» What the exercise asks: Say how many lines below have "groupId" in them, giving the number alone.

★ ★ ★ ★ ★ ★ ★

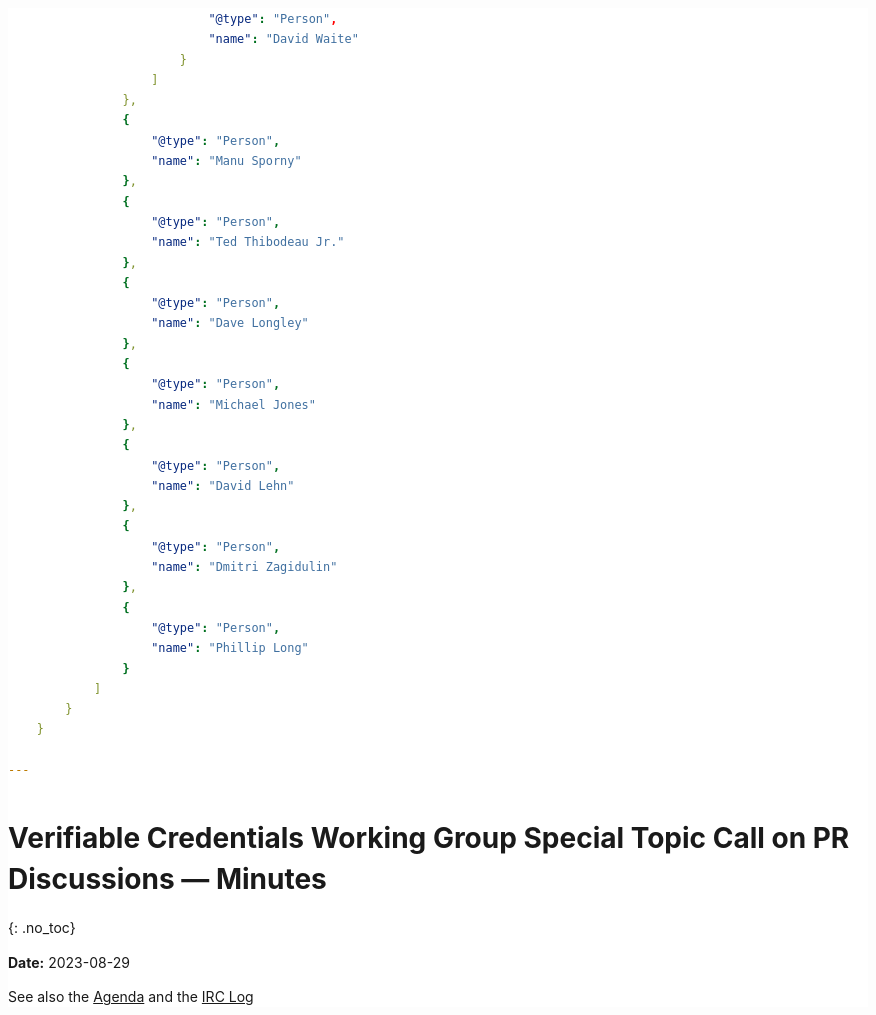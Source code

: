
 ```yaml
                            "@type": "Person",
                            "name": "David Waite"
                        }
                    ]
                },
                {
                    "@type": "Person",
                    "name": "Manu Sporny"
                },
                {
                    "@type": "Person",
                    "name": "Ted Thibodeau Jr."
                },
                {
                    "@type": "Person",
                    "name": "Dave Longley"
                },
                {
                    "@type": "Person",
                    "name": "Michael Jones"
                },
                {
                    "@type": "Person",
                    "name": "David Lehn"
                },
                {
                    "@type": "Person",
                    "name": "Dmitri Zagidulin"
                },
                {
                    "@type": "Person",
                    "name": "Phillip Long"
                }
            ]
        }
    }

---
```


# Verifiable Credentials Working Group Special Topic Call on PR Discussions — Minutes
{: .no_toc}



**Date:** 2023-08-29

See also the [Agenda](https://www.w3.org/events/meetings/eaf86734-c2f9-410e-86b9-1cca18d0d6c9/20230829T180000/) and the [IRC Log](https://www.w3.org/2023/08/29-vcwg-special-irc.txt)
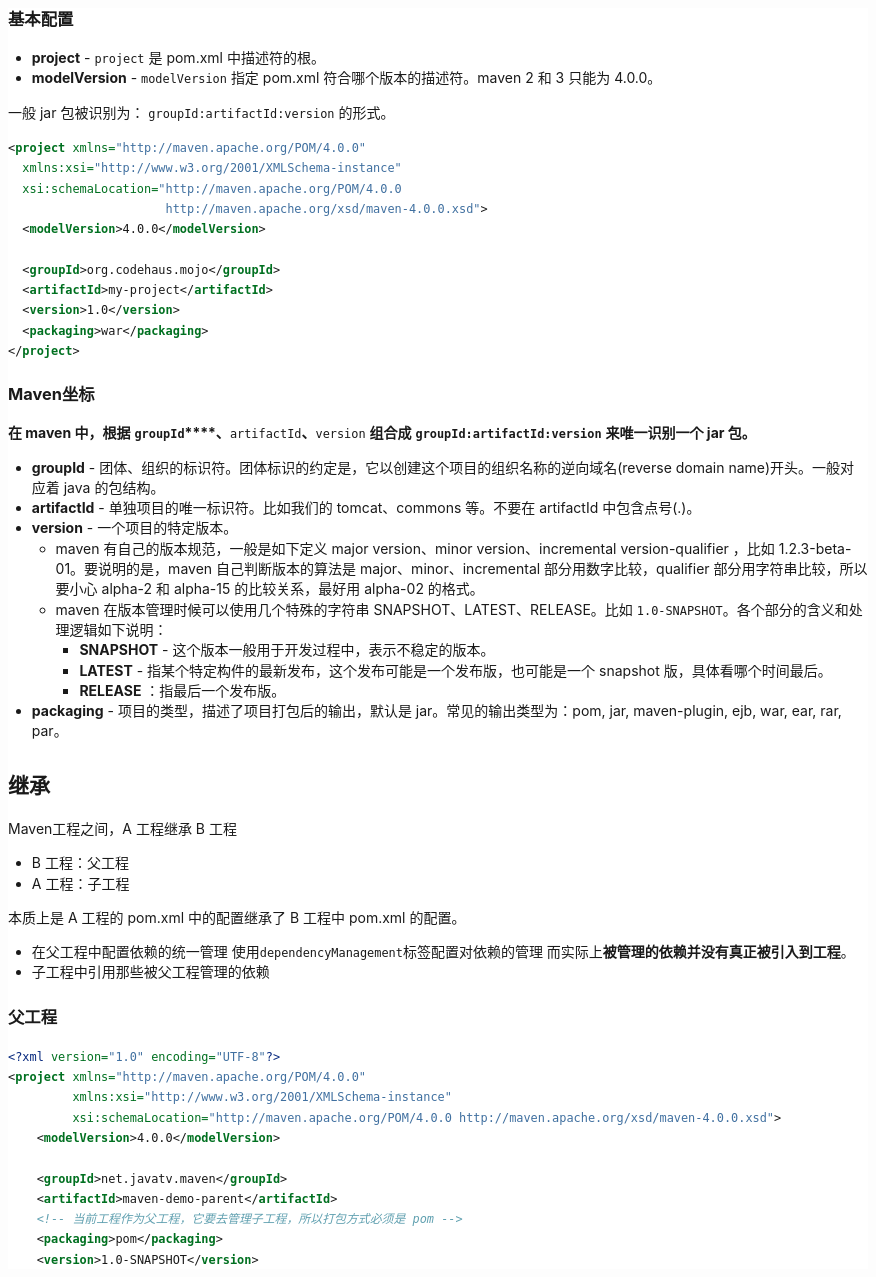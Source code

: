### 基本配置

- **project** - `project` 是 pom.xml 中描述符的根。
- **modelVersion** - `modelVersion` 指定 pom.xml 符合哪个版本的描述符。maven 2 和 3 只能为 4.0.0。

一般 jar 包被识别为： `groupId:artifactId:version` 的形式。

```xml
<project xmlns="http://maven.apache.org/POM/4.0.0"
  xmlns:xsi="http://www.w3.org/2001/XMLSchema-instance"
  xsi:schemaLocation="http://maven.apache.org/POM/4.0.0
                      http://maven.apache.org/xsd/maven-4.0.0.xsd">
  <modelVersion>4.0.0</modelVersion>

  <groupId>org.codehaus.mojo</groupId>
  <artifactId>my-project</artifactId>
  <version>1.0</version>
  <packaging>war</packaging>
</project>
```

### Maven坐标

**在 maven 中，根据** **`groupId`****、**`artifactId`**、**`version` **组合成** **`groupId:artifactId:version`** **来唯一识别一个 jar 包。**

- **groupId** - 团体、组织的标识符。团体标识的约定是，它以创建这个项目的组织名称的逆向域名(reverse domain name)开头。一般对应着 java 的包结构。
- **artifactId** - 单独项目的唯一标识符。比如我们的 tomcat、commons 等。不要在 artifactId 中包含点号(.)。
- **version** - 一个项目的特定版本。
    - maven 有自己的版本规范，一般是如下定义 major version、minor version、incremental version-qualifier ，比如 1.2.3-beta-01。要说明的是，maven 自己判断版本的算法是 major、minor、incremental 部分用数字比较，qualifier 部分用字符串比较，所以要小心 alpha-2 和 alpha-15 的比较关系，最好用 alpha-02 的格式。
    - maven 在版本管理时候可以使用几个特殊的字符串 SNAPSHOT、LATEST、RELEASE。比如 `1.0-SNAPSHOT`。各个部分的含义和处理逻辑如下说明：
        - **SNAPSHOT** - 这个版本一般用于开发过程中，表示不稳定的版本。
        - **LATEST** - 指某个特定构件的最新发布，这个发布可能是一个发布版，也可能是一个 snapshot 版，具体看哪个时间最后。
        - **RELEASE** ：指最后一个发布版。
- **packaging** - 项目的类型，描述了项目打包后的输出，默认是 jar。常见的输出类型为：pom, jar, maven-plugin, ejb, war, ear, rar, par。

## 继承

Maven工程之间，A 工程继承 B 工程

- B 工程：父工程
- A 工程：子工程

本质上是 A 工程的 pom.xml 中的配置继承了 B 工程中 pom.xml 的配置。

- 在父工程中配置依赖的统一管理   使用`dependencyManagement`标签配置对依赖的管理  而实际上**被管理的依赖并没有真正被引入到工程**。
- 子工程中引用那些被父工程管理的依赖

### 父工程

```xml
<?xml version="1.0" encoding="UTF-8"?>
<project xmlns="http://maven.apache.org/POM/4.0.0"
         xmlns:xsi="http://www.w3.org/2001/XMLSchema-instance"
         xsi:schemaLocation="http://maven.apache.org/POM/4.0.0 http://maven.apache.org/xsd/maven-4.0.0.xsd">
    <modelVersion>4.0.0</modelVersion>

    <groupId>net.javatv.maven</groupId>
    <artifactId>maven-demo-parent</artifactId>
    <!-- 当前工程作为父工程，它要去管理子工程，所以打包方式必须是 pom -->
    <packaging>pom</packaging>
    <version>1.0-SNAPSHOT</version>

```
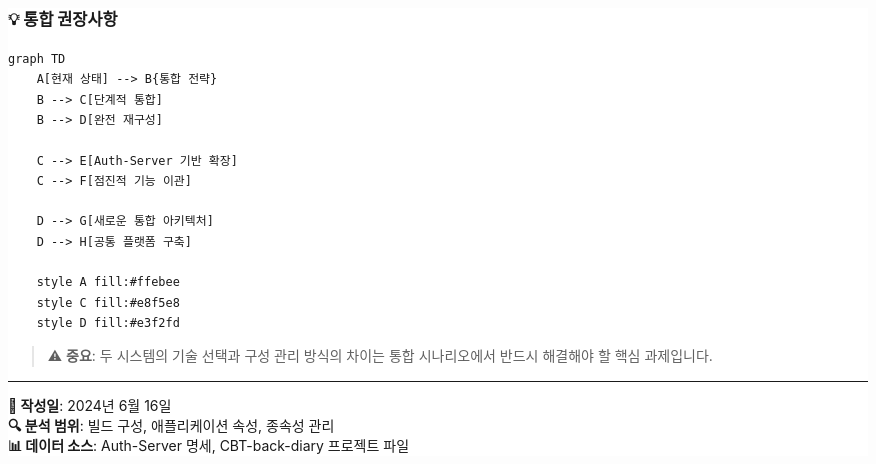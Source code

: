 ### 💡 통합 권장사항

```mermaid
graph TD
    A[현재 상태] --> B{통합 전략}
    B --> C[단계적 통합]
    B --> D[완전 재구성]

    C --> E[Auth-Server 기반 확장]
    C --> F[점진적 기능 이관]

    D --> G[새로운 통합 아키텍처]
    D --> H[공통 플랫폼 구축]

    style A fill:#ffebee
    style C fill:#e8f5e8
    style D fill:#e3f2fd
```

> ⚠️ **중요**: 두 시스템의 기술 선택과 구성 관리 방식의 차이는 통합 시나리오에서 반드시 해결해야 할 핵심 과제입니다.

---

**📅 작성일**: 2024년 6월 16일  
**🔍 분석 범위**: 빌드 구성, 애플리케이션 속성, 종속성 관리  
**📊 데이터 소스**: Auth-Server 명세, CBT-back-diary 프로젝트 파일
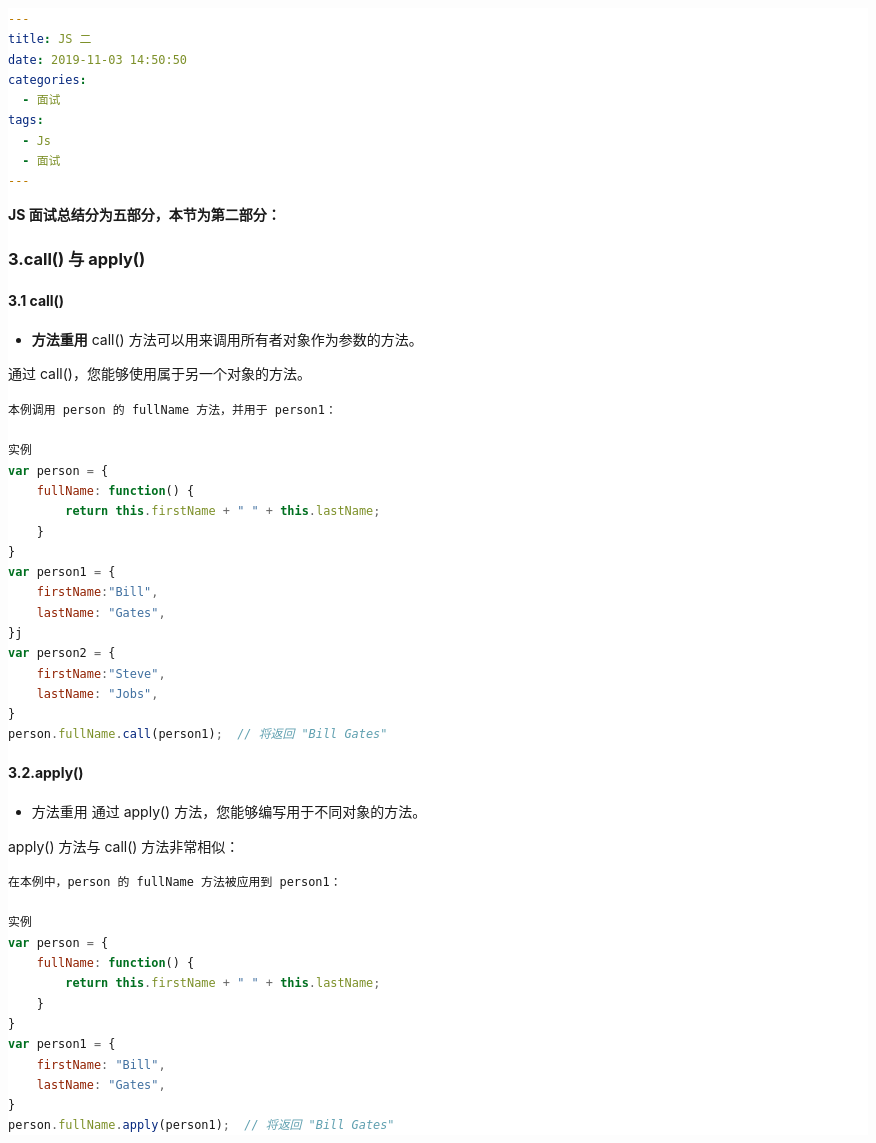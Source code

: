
 ```yaml
---
title: JS 二
date: 2019-11-03 14:50:50
categories:
  - 面试
tags:
  - Js
  - 面试
---
```


**JS 面试总结分为五部分，本节为第二部分：**

### 3.call() 与 apply()

#### 3.1 call()

- **方法重用**
  call() 方法可以用来调用所有者对象作为参数的方法。

通过 call()，您能够使用属于另一个对象的方法。

```javascript
本例调用 person 的 fullName 方法，并用于 person1：

实例
var person = {
    fullName: function() {
        return this.firstName + " " + this.lastName;
    }
}
var person1 = {
    firstName:"Bill",
    lastName: "Gates",
}j
var person2 = {
    firstName:"Steve",
    lastName: "Jobs",
}
person.fullName.call(person1);  // 将返回 "Bill Gates"
```



#### 3.2.apply()

- 方法重用
  通过 apply() 方法，您能够编写用于不同对象的方法。

apply() 方法与 call() 方法非常相似：

```javascript
在本例中，person 的 fullName 方法被应用到 person1：

实例
var person = {
    fullName: function() {
        return this.firstName + " " + this.lastName;
    }
}
var person1 = {
    firstName: "Bill",
    lastName: "Gates",
}
person.fullName.apply(person1);  // 将返回 "Bill Gates"
```
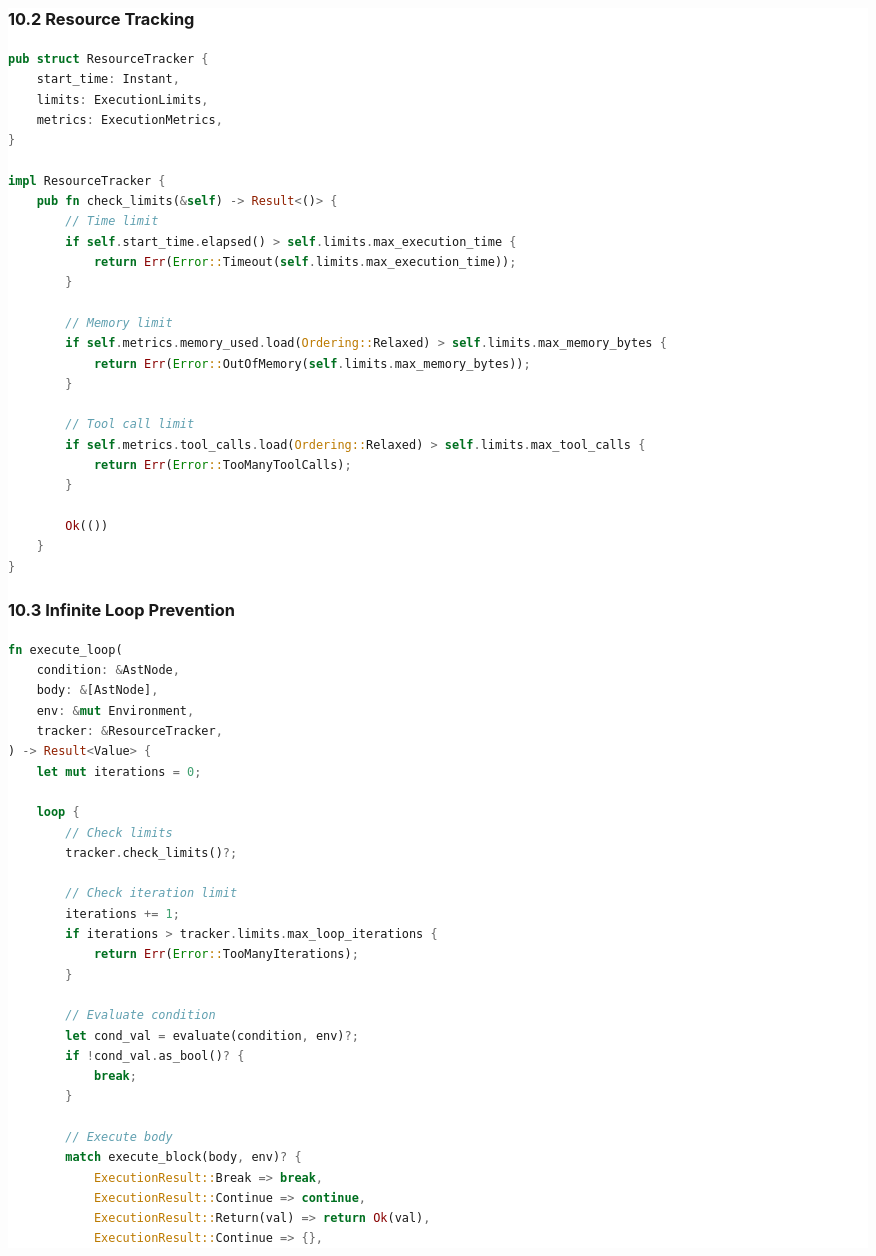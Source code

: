 ### 10.2 Resource Tracking

```rust
pub struct ResourceTracker {
    start_time: Instant,
    limits: ExecutionLimits,
    metrics: ExecutionMetrics,
}

impl ResourceTracker {
    pub fn check_limits(&self) -> Result<()> {
        // Time limit
        if self.start_time.elapsed() > self.limits.max_execution_time {
            return Err(Error::Timeout(self.limits.max_execution_time));
        }

        // Memory limit
        if self.metrics.memory_used.load(Ordering::Relaxed) > self.limits.max_memory_bytes {
            return Err(Error::OutOfMemory(self.limits.max_memory_bytes));
        }

        // Tool call limit
        if self.metrics.tool_calls.load(Ordering::Relaxed) > self.limits.max_tool_calls {
            return Err(Error::TooManyToolCalls);
        }

        Ok(())
    }
}
```

### 10.3 Infinite Loop Prevention

```rust
fn execute_loop(
    condition: &AstNode,
    body: &[AstNode],
    env: &mut Environment,
    tracker: &ResourceTracker,
) -> Result<Value> {
    let mut iterations = 0;

    loop {
        // Check limits
        tracker.check_limits()?;

        // Check iteration limit
        iterations += 1;
        if iterations > tracker.limits.max_loop_iterations {
            return Err(Error::TooManyIterations);
        }

        // Evaluate condition
        let cond_val = evaluate(condition, env)?;
        if !cond_val.as_bool()? {
            break;
        }

        // Execute body
        match execute_block(body, env)? {
            ExecutionResult::Break => break,
            ExecutionResult::Continue => continue,
            ExecutionResult::Return(val) => return Ok(val),
            ExecutionResult::Continue => {},
```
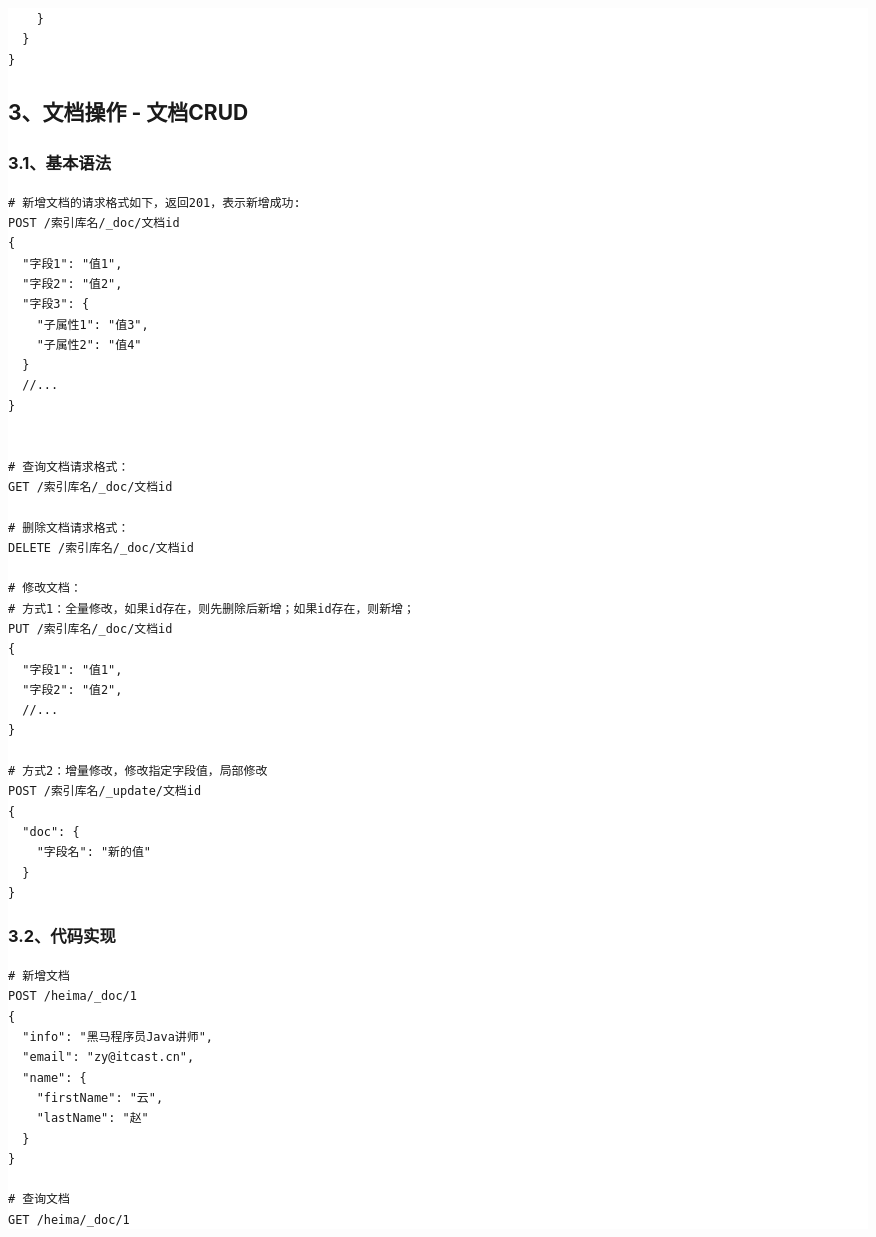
 ```
    }
  }
}
```


## 3、文档操作 - 文档CRUD

### 3.1、基本语法

```
# 新增文档的请求格式如下，返回201，表示新增成功:
POST /索引库名/_doc/文档id
{
  "字段1": "值1",
  "字段2": "值2",
  "字段3": {
    "子属性1": "值3",
    "子属性2": "值4"
  }
  //...
}


# 查询文档请求格式：
GET /索引库名/_doc/文档id

# 删除文档请求格式：
DELETE /索引库名/_doc/文档id

# 修改文档：
# 方式1：全量修改，如果id存在，则先删除后新增；如果id存在，则新增；
PUT /索引库名/_doc/文档id
{
  "字段1": "值1",
  "字段2": "值2",
  //...
}

# 方式2：增量修改，修改指定字段值，局部修改
POST /索引库名/_update/文档id
{
  "doc": {
    "字段名": "新的值"
  }
}
```

### 3.2、代码实现
```
# 新增文档
POST /heima/_doc/1
{
  "info": "黑马程序员Java讲师",
  "email": "zy@itcast.cn",
  "name": {
    "firstName": "云",
    "lastName": "赵"
  }
}

# 查询文档
GET /heima/_doc/1
```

★ ★ ★ ★ ★ ★ ★

» Result of this task: 5